=== Problem to solve ===
Track down each line below containing the string "against" and copy it.

=== Dataset records ===
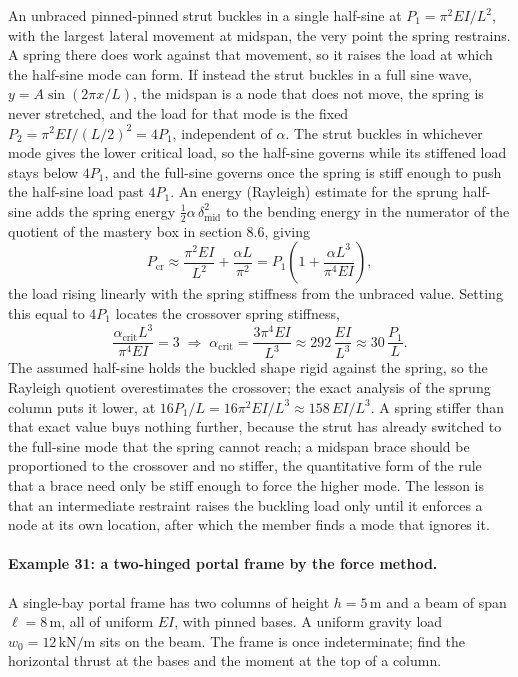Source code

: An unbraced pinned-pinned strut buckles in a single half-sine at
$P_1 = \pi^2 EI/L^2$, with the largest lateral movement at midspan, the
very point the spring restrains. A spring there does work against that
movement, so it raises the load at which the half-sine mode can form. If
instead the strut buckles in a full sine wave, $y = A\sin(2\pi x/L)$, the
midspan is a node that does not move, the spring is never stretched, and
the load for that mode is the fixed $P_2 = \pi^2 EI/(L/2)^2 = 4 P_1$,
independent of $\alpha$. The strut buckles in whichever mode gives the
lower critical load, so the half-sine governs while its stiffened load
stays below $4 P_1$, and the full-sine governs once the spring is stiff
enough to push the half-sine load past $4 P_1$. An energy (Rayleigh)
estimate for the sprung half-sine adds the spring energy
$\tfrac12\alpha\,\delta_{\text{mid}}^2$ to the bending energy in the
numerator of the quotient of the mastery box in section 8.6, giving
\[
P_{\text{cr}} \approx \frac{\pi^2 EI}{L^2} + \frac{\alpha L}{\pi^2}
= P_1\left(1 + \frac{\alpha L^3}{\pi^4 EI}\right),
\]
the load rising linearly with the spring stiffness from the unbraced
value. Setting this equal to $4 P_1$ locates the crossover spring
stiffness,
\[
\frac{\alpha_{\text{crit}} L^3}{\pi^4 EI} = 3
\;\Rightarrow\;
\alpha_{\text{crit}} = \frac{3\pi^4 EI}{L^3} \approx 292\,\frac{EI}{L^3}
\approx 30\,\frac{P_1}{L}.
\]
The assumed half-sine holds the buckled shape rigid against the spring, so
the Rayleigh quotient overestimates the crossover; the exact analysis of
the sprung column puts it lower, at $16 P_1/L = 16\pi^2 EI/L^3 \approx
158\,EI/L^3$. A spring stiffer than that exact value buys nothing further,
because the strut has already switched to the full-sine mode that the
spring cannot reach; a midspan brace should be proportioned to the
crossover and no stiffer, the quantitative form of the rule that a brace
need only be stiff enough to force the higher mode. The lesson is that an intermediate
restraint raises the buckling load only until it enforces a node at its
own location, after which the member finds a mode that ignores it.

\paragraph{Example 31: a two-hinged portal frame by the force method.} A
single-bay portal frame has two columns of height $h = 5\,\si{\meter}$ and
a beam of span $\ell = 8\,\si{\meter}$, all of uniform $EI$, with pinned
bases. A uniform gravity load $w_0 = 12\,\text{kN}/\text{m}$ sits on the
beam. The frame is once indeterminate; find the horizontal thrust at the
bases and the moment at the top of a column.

=== Reply to the task ===
very point the spring restrains. A spring there does work against that
The assumed half-sine holds the buckled shape rigid against the spring, so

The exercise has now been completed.